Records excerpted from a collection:
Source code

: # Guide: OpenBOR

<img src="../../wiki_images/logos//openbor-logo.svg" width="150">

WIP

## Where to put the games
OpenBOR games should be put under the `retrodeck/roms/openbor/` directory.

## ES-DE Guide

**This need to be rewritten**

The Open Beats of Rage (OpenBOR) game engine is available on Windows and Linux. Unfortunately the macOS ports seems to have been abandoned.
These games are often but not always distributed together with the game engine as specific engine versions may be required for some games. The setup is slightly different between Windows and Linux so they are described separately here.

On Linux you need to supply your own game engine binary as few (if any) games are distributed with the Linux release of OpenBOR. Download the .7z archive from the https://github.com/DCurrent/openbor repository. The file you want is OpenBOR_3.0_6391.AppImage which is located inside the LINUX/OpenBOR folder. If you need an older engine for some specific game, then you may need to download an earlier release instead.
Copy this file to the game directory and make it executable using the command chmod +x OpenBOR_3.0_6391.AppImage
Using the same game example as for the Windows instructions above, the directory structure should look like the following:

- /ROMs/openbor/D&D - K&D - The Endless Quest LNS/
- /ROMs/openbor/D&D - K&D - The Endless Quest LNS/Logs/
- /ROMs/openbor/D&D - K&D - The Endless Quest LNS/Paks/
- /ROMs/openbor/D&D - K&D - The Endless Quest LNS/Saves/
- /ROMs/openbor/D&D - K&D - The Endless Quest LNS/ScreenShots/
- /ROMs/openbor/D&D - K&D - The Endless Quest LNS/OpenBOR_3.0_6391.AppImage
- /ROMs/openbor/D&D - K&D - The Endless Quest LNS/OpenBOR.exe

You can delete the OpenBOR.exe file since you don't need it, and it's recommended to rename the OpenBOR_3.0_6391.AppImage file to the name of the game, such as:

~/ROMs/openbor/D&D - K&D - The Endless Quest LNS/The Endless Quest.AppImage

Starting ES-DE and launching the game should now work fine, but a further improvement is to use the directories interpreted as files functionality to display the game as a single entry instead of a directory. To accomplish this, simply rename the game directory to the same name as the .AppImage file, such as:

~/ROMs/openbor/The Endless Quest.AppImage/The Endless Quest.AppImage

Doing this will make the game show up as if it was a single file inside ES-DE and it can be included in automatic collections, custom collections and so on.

» **Assignment**
Pull out all lines of the data with the string "make".

» **Result of the exercise**
Copy this file to the game directory and make it executable using the command chmod +x OpenBOR_3.0_6391.AppImage
Doing this will make the game show up as if it was a single file inside ES-DE and it can be included in automatic collections, custom collections and so on.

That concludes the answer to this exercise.